SOURCE DATA below:
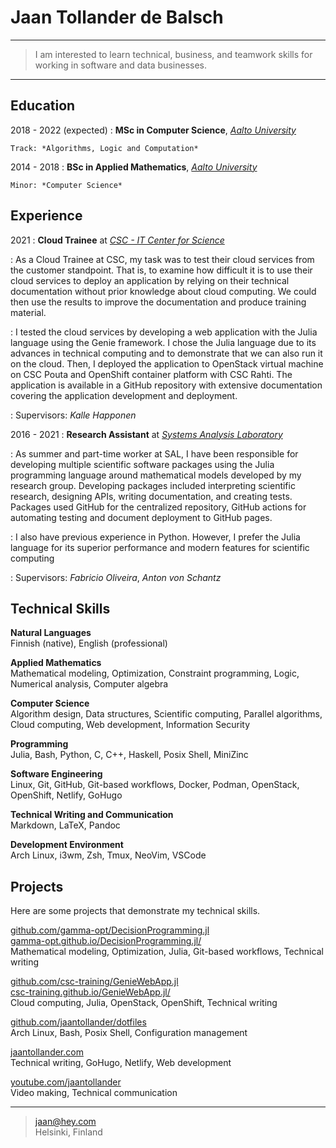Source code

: Jaan Tollander de Balsch
========================

----

> I am interested to learn technical, business, and teamwork skills for working in software and data businesses. 

----


Education
---------

2018 - 2022 (expected)
:   **MSc in Computer Science**, [*Aalto University*](https://www.aalto.fi/en)

    Track: *Algorithms, Logic and Computation*

2014 - 2018
:   **BSc in Applied Mathematics**, [*Aalto University*](https://www.aalto.fi/en)

    Minor: *Computer Science*


Experience
----------

2021
: **Cloud Trainee** at [*CSC - IT Center for Science*](https://csc.fi/en/)

: As a Cloud Trainee at CSC, my task was to test their cloud services from the customer standpoint. That is, to examine how difficult it is to use their cloud services to deploy an application by relying on their technical documentation without prior knowledge about cloud computing. We could then use the results to improve the documentation and produce training material.

: I tested the cloud services by developing a web application with the Julia language using the Genie framework. I chose the Julia language due to its advances in technical computing and to demonstrate that we can also run it on the cloud. Then, I deployed the application to OpenStack virtual machine on CSC Pouta and OpenShift container platform with CSC Rahti. The application is available in a GitHub repository with extensive documentation covering the application development and deployment.

: Supervisors: *Kalle Happonen*

2016 - 2021
: **Research Assistant** at [*Systems Analysis Laboratory*](https://sal.aalto.fi/en/)

: As summer and part-time worker at SAL, I have been responsible for
developing multiple scientific software packages using the Julia programming
language around mathematical models developed by my research group. Developing packages included interpreting scientific research, designing APIs, writing documentation, and creating tests. Packages used GitHub for the centralized repository, GitHub actions for automating testing and document deployment to GitHub pages.

: I also have previous experience in Python. However, I prefer the Julia language
for its superior performance and modern features for scientific computing

: Supervisors: *Fabricio Oliveira*, *Anton von Schantz*


Technical Skills
----------------

**Natural Languages** \
Finnish (native), English (professional)

**Applied Mathematics** \
Mathematical modeling, Optimization, Constraint programming, Logic, Numerical analysis, Computer algebra

**Computer Science** \
Algorithm design, Data structures, Scientific computing, Parallel algorithms, Cloud computing, Web development, Information Security

**Programming** \
Julia, Bash, Python, C, C++, Haskell, Posix Shell, MiniZinc

**Software Engineering** \
Linux, Git, GitHub, Git-based workflows, Docker, Podman, OpenStack, OpenShift, Netlify, GoHugo

**Technical Writing and Communication** \
Markdown, LaTeX, Pandoc

**Development Environment** \
Arch Linux, i3wm, Zsh, Tmux, NeoVim, VSCode


Projects
--------

Here are some projects that demonstrate my technical skills.

[github.com/gamma-opt/DecisionProgramming.jl](https://github.com/gamma-opt/DecisionProgramming.jl) \
[gamma-opt.github.io/DecisionProgramming.jl/](https://gamma-opt.github.io/DecisionProgramming.jl/) \
Mathematical modeling, Optimization, Julia, Git-based workflows, Technical writing

[github.com/csc-training/GenieWebApp.jl](https://github.com/csc-training/GenieWebApp.jl) \
[csc-training.github.io/GenieWebApp.jl/](https://csc-training.github.io/GenieWebApp.jl/) \
Cloud computing, Julia, OpenStack, OpenShift, Technical writing

[github.com/jaantollander/dotfiles](https://github.com/jaantollander/dotfiles) \
Arch Linux, Bash, Posix Shell, Configuration management

[jaantollander.com](https://jaantollander.com/) \
Technical writing, GoHugo, Netlify, Web development

[youtube.com/jaantollander](https://www.youtube.com/jaantollander) \
Video making, Technical communication

----

> <jaan@hey.com> \
> Helsinki, Finland
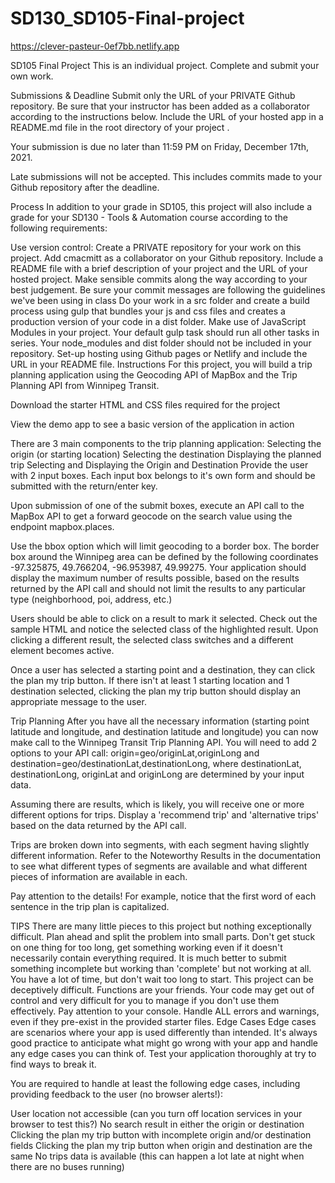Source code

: # SD130_SD105-Final-project
https://clever-pasteur-0ef7bb.netlify.app 


SD105 Final Project
This is an individual project. Complete and submit your own work.

Submissions & Deadline
Submit only the URL of your PRIVATE Github repository. Be sure that your instructor has been added as a collaborator according to the instructions below. Include the URL of your hosted app in a README.md file in the root directory of your project .

Your submission is due no later than 11:59 PM on Friday, December 17th, 2021.

Late submissions will not be accepted. This includes commits made to your Github repository after the deadline.

Process
In addition to your grade in SD105, this project will also include a grade for your SD130 - Tools & Automation course according to the following requirements:

Use version control: Create a PRIVATE repository for your work on this project. Add cmacmitt as a collaborator on your Github repository.
Include a README file with a brief description of your project and the URL of your hosted project.
Make sensible commits along the way according to your best judgement.
Be sure your commit messages are following the guidelines we've been using in class
Do your work in a src folder and create a build process using gulp that bundles your js and css files and creates a production version of your code in a dist folder.
Make use of JavaScript Modules in your project.
Your default gulp task should run all other tasks in series.
Your node_modules and dist folder should not be included in your repository.
Set-up hosting using Github pages or Netlify and include the URL in your README file.
Instructions
For this project, you will build a trip planning application using the Geocoding API of MapBox and the Trip Planning API from Winnipeg Transit.

Download the starter HTML and CSS files required for the project

View the demo app to see a basic version of the application in action

There are 3 main components to the trip planning application:
Selecting the origin (or starting location)
Selecting the destination
Displaying the planned trip
Selecting and Displaying the Origin and Destination
Provide the user with 2 input boxes. Each input box belongs to it's own form and should be submitted with the return/enter key.

Upon submission of one of the submit boxes, execute an API call to the MapBox API to get a forward geocode on the search value using the endpoint mapbox.places.

Use the bbox option which will limit geocoding to a border box. The border box around the Winnipeg area can be defined by the following coordinates -97.325875, 49.766204, -96.953987, 49.99275. Your application should display the maximum number of results possible, based on the results returned by the API call and should not limit the results to any particular type (neighborhood, poi, address, etc.)

Users should be able to click on a result to mark it selected. Check out the sample HTML and notice the selected class of the highlighted result. Upon clicking a different result, the selected class switches and a different element becomes active.

Once a user has selected a starting point and a destination, they can click the plan my trip button. If there isn't at least 1 starting location and 1 destination selected, clicking the plan my trip button should display an appropriate message to the user.

Trip Planning
After you have all the necessary information (starting point latitude and longitude, and destination latitude and longitude) you can now make call to the Winnipeg Transit Trip Planning API. You will need to add 2 options to your API call: origin=geo/originLat,originLong and destination=geo/destinationLat,destinationLong, where destinationLat, destinationLong, originLat and originLong are determined by your input data.

Assuming there are results, which is likely, you will receive one or more different options for trips. Display a 'recommend trip' and 'alternative trips' based on the data returned by the API call.

Trips are broken down into segments, with each segment having slightly different information. Refer to the Noteworthy Results in the documentation to see what different types of segments are available and what different pieces of information are available in each.

Pay attention to the details! For example, notice that the first word of each sentence in the trip plan is capitalized.

TIPS
There are many little pieces to this project but nothing exceptionally difficult. Plan ahead and split the problem into small parts.
Don't get stuck on one thing for too long, get something working even if it doesn't necessarily contain everything required. It is much better to submit something incomplete but working than 'complete' but not working at all.
You have a lot of time, but don't wait too long to start. This project can be deceptively difficult.
Functions are your friends. Your code may get out of control and very difficult for you to manage if you don't use them effectively.
Pay attention to your console. Handle ALL errors and warnings, even if they pre-exist in the provided starter files.
Edge Cases
Edge cases are scenarios where your app is used differently than intended. It's always good practice to anticipate what might go wrong with your app and handle any edge cases you can think of. Test your application thoroughly at try to find ways to break it.

You are required to handle at least the following edge cases, including providing feedback to the user (no browser alerts!):

User location not accessible (can you turn off location services in your browser to test this?)
No search result in either the origin or destination
Clicking the plan my trip button with incomplete origin and/or destination fields
Clicking the plan my trip button when origin and destination are the same
No trips data is available (this can happen a lot late at night when there are no buses running)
End of SOURCE DATA.
** PROBLEM REQUIREMENTS **
Working from the material above, retype exactly the lines from the one with "for its superior" through the one with "Algorithm design, Data", both included, and only those lines.

** TASK SOLUTION **
for its superior performance and modern features for scientific computing

: Supervisors: *Fabricio Oliveira*, *Anton von Schantz*


Technical Skills
----------------

**Natural Languages** \
Finnish (native), English (professional)

**Applied Mathematics** \
Mathematical modeling, Optimization, Constraint programming, Logic, Numerical analysis, Computer algebra

**Computer Science** \
Algorithm design, Data structures, Scientific computing, Parallel algorithms, Cloud computing, Web development, Information Security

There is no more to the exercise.